De aquí en un año

La celebración del Martes de Campo cierra el ciclo anual de la ciudad, que va cambiando con los años pero que se mantiene fiel a su fiesta más popular

Elena Fernández-Pello

Elena Fernández-Pello

Cada ciudad, cada pueblo avanza al ritmo de un calendario interno que está por encima de las fechas convencionales. El Martes de Campo es para Oviedo como el 1 de enero. La ciudad cambia de ciclo, se toma un respiro, y si el tiempo acompaña, como sucedió ayer, lo hace a pleno sol. Se conciertan reencuentros, más con amigos que con familiares, con los que las rutinas cotidianas hacen difícil coincidir más a menudo. Al menos una vez al año hay que intentarlo. Se queda con ellos en algún merendero cercano, en un parque o en algún prau, y se comparte comida y bebida, sidra a poder ser, y se charla de lo bueno y malo que han dejado los doce meses que van de bollo a bollo.
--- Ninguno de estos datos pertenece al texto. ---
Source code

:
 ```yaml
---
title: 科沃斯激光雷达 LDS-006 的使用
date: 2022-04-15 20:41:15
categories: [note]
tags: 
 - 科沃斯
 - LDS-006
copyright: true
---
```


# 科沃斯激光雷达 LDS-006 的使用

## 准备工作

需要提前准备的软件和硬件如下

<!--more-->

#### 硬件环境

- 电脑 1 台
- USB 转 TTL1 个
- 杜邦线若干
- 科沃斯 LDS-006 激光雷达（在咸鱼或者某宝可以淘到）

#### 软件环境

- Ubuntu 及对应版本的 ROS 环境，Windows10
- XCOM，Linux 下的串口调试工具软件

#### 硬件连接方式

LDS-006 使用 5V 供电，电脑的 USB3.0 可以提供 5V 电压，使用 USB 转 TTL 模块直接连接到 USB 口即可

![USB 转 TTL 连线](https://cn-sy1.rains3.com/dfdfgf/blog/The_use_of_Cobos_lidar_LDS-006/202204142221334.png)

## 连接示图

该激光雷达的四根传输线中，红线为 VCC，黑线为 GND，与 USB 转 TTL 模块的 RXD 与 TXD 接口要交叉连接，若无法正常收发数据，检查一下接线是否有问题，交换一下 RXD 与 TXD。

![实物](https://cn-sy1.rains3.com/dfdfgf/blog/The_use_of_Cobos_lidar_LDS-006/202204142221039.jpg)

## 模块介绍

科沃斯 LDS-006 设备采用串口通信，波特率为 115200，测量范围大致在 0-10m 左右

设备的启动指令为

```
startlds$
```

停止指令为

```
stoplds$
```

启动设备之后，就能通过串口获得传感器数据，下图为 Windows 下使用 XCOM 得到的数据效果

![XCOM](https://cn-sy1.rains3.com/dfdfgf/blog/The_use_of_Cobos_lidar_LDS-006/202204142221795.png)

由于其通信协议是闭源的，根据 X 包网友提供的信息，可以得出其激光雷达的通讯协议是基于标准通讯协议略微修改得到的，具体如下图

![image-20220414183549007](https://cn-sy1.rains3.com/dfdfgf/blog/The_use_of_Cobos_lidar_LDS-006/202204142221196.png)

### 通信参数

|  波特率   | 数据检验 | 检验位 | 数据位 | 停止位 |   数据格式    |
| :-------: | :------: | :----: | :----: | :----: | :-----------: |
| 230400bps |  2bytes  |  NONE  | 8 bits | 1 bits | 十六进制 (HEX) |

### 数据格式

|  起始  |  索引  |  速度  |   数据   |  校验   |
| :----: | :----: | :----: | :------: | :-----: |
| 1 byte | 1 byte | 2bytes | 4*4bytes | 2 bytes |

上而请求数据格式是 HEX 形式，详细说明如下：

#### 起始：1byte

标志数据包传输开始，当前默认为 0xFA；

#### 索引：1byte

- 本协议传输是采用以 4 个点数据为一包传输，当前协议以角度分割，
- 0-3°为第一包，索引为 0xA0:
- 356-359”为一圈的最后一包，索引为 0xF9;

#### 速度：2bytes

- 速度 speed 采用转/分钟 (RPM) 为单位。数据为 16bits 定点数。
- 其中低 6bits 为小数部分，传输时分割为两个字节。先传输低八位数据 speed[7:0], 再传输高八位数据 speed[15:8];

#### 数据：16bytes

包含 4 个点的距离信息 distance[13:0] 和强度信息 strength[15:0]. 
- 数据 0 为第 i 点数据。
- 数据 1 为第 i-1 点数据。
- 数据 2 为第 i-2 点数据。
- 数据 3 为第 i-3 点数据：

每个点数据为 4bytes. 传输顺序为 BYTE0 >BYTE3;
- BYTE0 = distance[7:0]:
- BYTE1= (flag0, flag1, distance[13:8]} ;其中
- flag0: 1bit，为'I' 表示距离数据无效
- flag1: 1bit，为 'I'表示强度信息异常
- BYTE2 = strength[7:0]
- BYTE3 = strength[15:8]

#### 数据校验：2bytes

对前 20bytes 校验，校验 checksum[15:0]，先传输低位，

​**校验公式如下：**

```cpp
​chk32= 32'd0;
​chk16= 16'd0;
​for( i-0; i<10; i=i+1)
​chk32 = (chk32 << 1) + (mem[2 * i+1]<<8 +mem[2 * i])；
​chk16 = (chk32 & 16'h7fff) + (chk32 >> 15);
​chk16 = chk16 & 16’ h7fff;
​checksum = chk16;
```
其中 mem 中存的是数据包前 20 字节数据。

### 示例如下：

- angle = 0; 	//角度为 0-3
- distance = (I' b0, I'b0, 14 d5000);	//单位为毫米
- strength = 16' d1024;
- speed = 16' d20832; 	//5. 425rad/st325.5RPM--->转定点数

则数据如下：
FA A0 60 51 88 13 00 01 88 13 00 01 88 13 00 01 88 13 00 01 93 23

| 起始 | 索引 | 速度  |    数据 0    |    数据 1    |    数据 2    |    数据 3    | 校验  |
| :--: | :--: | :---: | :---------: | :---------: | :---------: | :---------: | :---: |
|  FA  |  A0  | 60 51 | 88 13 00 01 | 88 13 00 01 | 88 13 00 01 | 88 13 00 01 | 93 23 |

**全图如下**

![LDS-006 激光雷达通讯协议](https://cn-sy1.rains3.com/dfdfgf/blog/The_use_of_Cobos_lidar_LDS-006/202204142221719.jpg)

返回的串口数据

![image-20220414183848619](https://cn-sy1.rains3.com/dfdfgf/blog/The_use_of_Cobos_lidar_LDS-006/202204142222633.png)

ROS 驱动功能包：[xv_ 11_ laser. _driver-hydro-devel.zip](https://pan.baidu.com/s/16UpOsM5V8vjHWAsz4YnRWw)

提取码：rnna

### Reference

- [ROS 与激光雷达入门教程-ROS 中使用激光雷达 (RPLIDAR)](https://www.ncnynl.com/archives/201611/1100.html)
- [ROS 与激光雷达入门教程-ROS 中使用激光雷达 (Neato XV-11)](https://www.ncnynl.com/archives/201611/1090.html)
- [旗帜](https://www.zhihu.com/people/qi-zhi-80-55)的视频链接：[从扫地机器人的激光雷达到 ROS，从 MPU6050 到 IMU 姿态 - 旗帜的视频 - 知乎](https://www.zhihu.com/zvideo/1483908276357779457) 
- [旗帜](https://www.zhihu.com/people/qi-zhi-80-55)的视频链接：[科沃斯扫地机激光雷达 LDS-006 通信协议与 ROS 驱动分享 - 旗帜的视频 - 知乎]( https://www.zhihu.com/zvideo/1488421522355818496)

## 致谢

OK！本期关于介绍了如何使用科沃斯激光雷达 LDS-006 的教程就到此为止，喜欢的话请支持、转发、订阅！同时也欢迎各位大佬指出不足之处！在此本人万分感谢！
Resulta simpático que una ciudad que tanto presume de señorial y de capitalidad se una en torno a una fiesta de campo, en la que la gran celebración consiste en masticar pan y chorizo a dos carrillos. En días como el de ayer Oviedo se desviste de todos esos apelativos que cuelgan de su escudo, lo de muy noble, muy leal, benemérita, invicta, heroica. El Martes de Campo se calza unas deportivas y se echa la mochila a la espalda. Así caminaban los niños ayer por las calles del centro y las pandillas de adolescentes, sobre todo. También los veteranos abandonan la formalidad y se acomodan para sentarse en la hierba. Hay que cargar con tortillas y empanadas, los refrescos y los helados ya se comprarán sobre la marcha.

El Martes de Campo va recobrando tono, después de aquella ausencia de un par de años por la dichosa epidemia. Esa mejora de sus constantes vitales se percibía ayer en el Campo San Francisco, que siempre ha sido el epicentro de la fiesta, aunque la juerga más auténtica había que buscarla a las afueras, en el Naranco o en el parque de Invierno, también en el Pura Tomás. El ambiente en el céntrico parque ovetense era parecido al de esos picnics británicos tan recatados. Silenciosos, tranquilos, con los manteles extendidos o sentados por los bancos, los ovetenses charlaban sobre los últimos acontecimientos, los políticos y los personales, y los niños se entregaban al juego. Todo muy civilizado.

Quizás porque el día amaneció tan soleado y caluroso el Antiguo se vació pronto. Por la plaza de la Catedral, por la del Ayuntamiento y el Fontán, donde hubo mercado, apenas se veía gente. Turistas de paseo, algunos en grupos, y adictos a las terrazas, no quedaba mucho más. Ni  de lejos se detectaba el pulso de cualquier otro día ordinario, con la gente cargada de bolsas, yendo y viniendo de hacer sus compras y entreteniéndose con su cafelito o su caña en los bares.

Es posible que los madrugadores que cargaban el maletero de sus coches, después de haber pasado por la panadería del barrio, partieran en busca del mar y la playa. Para los ovetenses más acérrimos no hay mayor pecado en un Martes de Campo. Todo un sacrilegio salir del concejo en fecha tan señalada: el bollo hay que comerlo en Oviedo, pero es sabido que las costumbres, afortunadamente, se relajan. Lo importante es comerlo a gusto.

De aquí en un año esperemos estar de nuevo sentados en el prau o ante una mesa, cortando el bollo, poniendo cuidado en que el chorizo llegue a todos, y repartiéndolo entre los amigos y con la familia, cumpliendo con el santísimo sacramento del Martes de Campo con salud y en buena compañía.